5. E-2 Visa Employee with Special Qualifications.

Special qualifications are those skills and/or aptitudes that an employee in a lesser capacity brings to a position or role that are essential to the successful or efficient operation of the business enterprise.

In determining whether skills are essential to the operation of a business enterprise, the following factors are considered:

  • The degree of proven expertise in the area of operations involved;
  • Whether others possess the employee’s specific skill or aptitude;
  • The length of the employee’s experience and/or training with the business enterprise;
  • The period of training or other experience necessary to perform effectively the projected duties;
  • The relationship of the skill or knowledge to the enterprise’s specific processes or applications, and the salary the special qualifications can command;
  • That knowledge of a foreign language and culture does not, by itself, meet the special qualifications requirement;
  • Whether the skills and qualifications are readily available in the United States;
  • That skills that are needed to start up an enterprise may no longer be essential after initial operations are complete and running smoothly; and
  • That some skills are essential only in the short-term for the training of locally hired employees.

An E-2 Investor employee may be able to establish his or her essentiality to the business enterprise for a longer period of time, such as, in connection with activities in the areas of product improvement, quality control, or the provision of a service not yet generally available in the United States.

In such a case, evidence must be provided of the period for which skills will be needed and a reasonable projected date for completion of start-up or replacement of the essential skilled workers.

 

6. E-2 Visa Employee Work with Corporate Subsidiary.

E-2 Visa employees may perform work for the parent business enterprise, or any subsidiary of the parent business enterprise.

Approval from the U.S. Citizenship and Immigration Services (CIS) will be necessary for the performance of work for a subsidiary unless evidence establishes:

  1. The requisite parent-subsidiary relationship and that the subsidiary independently qualifies for E-2 Visa classification;
  2. In the case of an E-2 Visa employee, the work to be performed requires executive, supervisory, or essential skills; and
  3. The work is consistent with the terms and conditions of the activity forming the basis of the classification.

 

7. Changes in Terms or Conditions of E-2 Visa Employer.

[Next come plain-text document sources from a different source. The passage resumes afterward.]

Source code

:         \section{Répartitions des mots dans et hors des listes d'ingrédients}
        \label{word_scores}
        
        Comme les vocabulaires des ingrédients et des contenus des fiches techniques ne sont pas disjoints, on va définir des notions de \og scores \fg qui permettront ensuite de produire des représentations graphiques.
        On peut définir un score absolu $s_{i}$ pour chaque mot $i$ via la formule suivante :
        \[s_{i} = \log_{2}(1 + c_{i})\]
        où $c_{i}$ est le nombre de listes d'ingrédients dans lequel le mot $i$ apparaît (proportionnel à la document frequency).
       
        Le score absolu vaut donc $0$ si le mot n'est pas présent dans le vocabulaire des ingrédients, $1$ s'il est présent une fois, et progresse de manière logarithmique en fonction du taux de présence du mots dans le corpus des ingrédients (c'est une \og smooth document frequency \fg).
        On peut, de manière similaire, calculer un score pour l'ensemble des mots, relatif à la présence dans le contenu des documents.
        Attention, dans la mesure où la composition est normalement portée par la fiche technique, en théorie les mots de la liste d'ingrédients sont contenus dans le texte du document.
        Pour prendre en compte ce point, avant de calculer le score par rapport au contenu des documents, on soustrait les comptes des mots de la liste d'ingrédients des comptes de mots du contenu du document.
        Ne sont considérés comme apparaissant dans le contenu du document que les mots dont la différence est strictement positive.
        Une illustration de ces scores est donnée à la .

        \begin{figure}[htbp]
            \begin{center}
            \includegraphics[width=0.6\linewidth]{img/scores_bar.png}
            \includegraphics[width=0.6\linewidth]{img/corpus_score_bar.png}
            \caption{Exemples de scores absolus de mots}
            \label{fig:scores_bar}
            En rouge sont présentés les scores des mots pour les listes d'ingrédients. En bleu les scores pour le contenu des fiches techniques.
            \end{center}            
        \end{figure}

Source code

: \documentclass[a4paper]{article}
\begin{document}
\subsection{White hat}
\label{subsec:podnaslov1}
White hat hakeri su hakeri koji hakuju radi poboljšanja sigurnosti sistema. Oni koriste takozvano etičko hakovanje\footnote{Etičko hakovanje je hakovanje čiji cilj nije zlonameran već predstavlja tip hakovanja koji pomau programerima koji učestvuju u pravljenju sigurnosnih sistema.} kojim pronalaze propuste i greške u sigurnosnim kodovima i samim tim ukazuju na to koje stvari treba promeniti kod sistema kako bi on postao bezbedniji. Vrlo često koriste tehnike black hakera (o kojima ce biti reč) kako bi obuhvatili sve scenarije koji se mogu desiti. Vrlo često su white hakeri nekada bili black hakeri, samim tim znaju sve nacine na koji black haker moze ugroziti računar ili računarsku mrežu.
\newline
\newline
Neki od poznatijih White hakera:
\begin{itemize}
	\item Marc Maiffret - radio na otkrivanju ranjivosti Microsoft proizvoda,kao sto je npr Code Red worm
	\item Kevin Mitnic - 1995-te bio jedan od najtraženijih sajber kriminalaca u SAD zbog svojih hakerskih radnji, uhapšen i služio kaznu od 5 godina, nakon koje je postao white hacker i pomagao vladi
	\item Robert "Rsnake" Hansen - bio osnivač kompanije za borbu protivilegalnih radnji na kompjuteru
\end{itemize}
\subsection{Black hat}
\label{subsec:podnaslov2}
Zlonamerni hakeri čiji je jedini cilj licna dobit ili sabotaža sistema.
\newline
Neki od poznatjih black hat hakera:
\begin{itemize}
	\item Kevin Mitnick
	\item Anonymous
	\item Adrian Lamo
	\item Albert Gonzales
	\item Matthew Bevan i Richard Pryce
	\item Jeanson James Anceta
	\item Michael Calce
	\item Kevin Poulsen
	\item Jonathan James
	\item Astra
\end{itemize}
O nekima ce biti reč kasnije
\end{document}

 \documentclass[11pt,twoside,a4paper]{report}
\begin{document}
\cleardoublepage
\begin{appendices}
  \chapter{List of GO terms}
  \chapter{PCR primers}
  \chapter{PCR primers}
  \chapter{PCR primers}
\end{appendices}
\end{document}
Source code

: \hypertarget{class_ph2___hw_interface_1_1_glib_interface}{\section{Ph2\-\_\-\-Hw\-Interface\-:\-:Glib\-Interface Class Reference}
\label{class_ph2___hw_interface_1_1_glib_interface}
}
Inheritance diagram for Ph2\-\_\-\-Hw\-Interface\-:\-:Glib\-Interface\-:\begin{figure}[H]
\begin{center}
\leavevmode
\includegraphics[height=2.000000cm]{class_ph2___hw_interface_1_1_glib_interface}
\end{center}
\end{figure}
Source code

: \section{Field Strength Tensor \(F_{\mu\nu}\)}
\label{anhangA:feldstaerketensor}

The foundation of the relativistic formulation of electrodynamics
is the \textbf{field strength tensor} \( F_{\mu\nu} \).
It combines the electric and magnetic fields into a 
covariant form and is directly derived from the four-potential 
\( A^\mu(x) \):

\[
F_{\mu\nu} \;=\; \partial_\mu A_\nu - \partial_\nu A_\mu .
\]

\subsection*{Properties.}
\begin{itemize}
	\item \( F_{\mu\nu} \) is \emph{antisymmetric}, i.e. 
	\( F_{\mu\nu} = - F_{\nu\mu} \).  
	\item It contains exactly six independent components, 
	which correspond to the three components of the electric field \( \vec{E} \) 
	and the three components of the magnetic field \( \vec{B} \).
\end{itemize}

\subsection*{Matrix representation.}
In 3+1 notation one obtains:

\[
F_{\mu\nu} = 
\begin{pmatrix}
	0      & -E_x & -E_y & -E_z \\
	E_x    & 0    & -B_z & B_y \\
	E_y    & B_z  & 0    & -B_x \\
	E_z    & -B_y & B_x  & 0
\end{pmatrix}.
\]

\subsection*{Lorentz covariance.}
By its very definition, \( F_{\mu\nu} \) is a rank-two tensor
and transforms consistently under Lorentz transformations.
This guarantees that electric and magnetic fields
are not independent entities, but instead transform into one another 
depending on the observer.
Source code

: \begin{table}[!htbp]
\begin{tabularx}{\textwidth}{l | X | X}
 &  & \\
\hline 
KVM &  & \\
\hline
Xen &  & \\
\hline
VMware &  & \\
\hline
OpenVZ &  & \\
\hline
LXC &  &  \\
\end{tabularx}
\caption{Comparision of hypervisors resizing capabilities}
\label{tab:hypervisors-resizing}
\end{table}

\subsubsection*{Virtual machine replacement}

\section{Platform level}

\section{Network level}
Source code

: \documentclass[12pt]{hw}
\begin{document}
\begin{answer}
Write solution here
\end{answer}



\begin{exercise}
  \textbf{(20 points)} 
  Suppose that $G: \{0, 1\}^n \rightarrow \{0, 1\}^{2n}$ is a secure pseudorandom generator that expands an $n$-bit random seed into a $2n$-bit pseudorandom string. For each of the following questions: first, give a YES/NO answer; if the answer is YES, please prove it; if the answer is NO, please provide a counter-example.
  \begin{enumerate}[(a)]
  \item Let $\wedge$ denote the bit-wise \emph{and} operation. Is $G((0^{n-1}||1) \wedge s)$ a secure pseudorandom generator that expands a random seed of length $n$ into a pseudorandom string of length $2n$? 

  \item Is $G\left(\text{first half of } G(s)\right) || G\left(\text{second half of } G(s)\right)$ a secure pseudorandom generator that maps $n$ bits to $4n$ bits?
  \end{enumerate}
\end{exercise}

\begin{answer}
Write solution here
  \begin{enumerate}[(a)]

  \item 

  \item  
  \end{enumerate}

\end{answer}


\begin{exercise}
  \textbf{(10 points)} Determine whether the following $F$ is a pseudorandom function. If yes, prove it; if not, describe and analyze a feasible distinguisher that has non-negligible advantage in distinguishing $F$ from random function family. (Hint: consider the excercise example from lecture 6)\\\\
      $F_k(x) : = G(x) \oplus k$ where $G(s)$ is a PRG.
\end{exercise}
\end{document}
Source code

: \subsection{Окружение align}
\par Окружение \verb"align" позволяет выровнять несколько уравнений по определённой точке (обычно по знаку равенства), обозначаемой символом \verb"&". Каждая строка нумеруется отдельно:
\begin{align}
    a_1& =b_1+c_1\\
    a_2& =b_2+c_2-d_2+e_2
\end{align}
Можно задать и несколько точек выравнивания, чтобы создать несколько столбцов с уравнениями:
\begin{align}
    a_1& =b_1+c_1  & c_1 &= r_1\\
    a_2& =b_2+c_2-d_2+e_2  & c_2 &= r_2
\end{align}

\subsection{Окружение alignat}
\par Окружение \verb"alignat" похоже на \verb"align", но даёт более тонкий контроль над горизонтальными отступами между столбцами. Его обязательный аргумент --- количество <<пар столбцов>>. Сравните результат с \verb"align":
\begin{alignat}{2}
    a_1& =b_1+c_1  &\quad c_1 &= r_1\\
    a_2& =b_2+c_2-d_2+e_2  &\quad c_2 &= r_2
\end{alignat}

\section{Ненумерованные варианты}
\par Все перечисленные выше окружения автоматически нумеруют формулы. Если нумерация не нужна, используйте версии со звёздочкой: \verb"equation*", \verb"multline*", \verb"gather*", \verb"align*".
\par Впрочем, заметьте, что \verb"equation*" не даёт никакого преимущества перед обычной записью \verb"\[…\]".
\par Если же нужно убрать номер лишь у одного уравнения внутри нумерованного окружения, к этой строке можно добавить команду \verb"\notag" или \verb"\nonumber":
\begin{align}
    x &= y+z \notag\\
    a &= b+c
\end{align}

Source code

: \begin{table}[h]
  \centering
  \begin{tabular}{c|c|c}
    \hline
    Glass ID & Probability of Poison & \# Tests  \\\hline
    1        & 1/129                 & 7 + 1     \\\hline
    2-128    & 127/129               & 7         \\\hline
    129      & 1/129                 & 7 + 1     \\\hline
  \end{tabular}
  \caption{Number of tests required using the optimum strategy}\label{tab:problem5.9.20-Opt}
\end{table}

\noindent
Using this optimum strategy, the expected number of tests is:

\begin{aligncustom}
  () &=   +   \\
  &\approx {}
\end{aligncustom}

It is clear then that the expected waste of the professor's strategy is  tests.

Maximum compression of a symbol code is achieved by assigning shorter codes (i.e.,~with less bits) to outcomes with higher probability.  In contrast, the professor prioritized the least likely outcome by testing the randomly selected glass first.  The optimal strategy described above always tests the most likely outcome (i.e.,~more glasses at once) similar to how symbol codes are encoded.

Approval from the U.S. Citizenship and Immigration Services (CIS) will be necessary where there is a substantive change in the terms or conditions of the employer’s basic characteristics such as merger, acquisition or sale. In such a case, a new application on Form I-129 and E supplement must be filed.

Alternatively, the E-2 Visa Investor must obtain from a consular officer a visa reflecting the new terms and conditions and subsequently apply for admission at a port-of-entry.

Prior approval is not required if there is no substantive, or fundamental, change in the terms or conditions of employment.

Furthermore, prior approval is not required if corporate changes occur which do not affect the previously approved employment relationship, or are otherwise non-substantive.

In cases where there has been a change in the employer’s business or in the terms of employment, to facilitate admission, the E-2 Investor should:

  • Present a letter from the company explaining the nature of the change;
  • Request a new Form I-797, Approval Notice, reflecting the non-substantive change by filing with the appropriate CIS Service Center Form I-129, with fee, and a complete description of the change; or
  • Apply directly to the U.S. Department of State for a new E visa reflecting the change.

To ascertain whether prior approval is necessary, an E-2 Visa Investor may file with the Service Center Form I-129, with fee, and a complete description of the change, to request appropriate advice.

If an application to change the terms and conditions of E-2 Visa status or employment is approved, CIS will notify the E-2 Visa Investor on Form I-797.

An E-2 Visa Investor may not change employment to another employer without prior authorization from CIS. To do so without authorization will render the treaty trader deportable.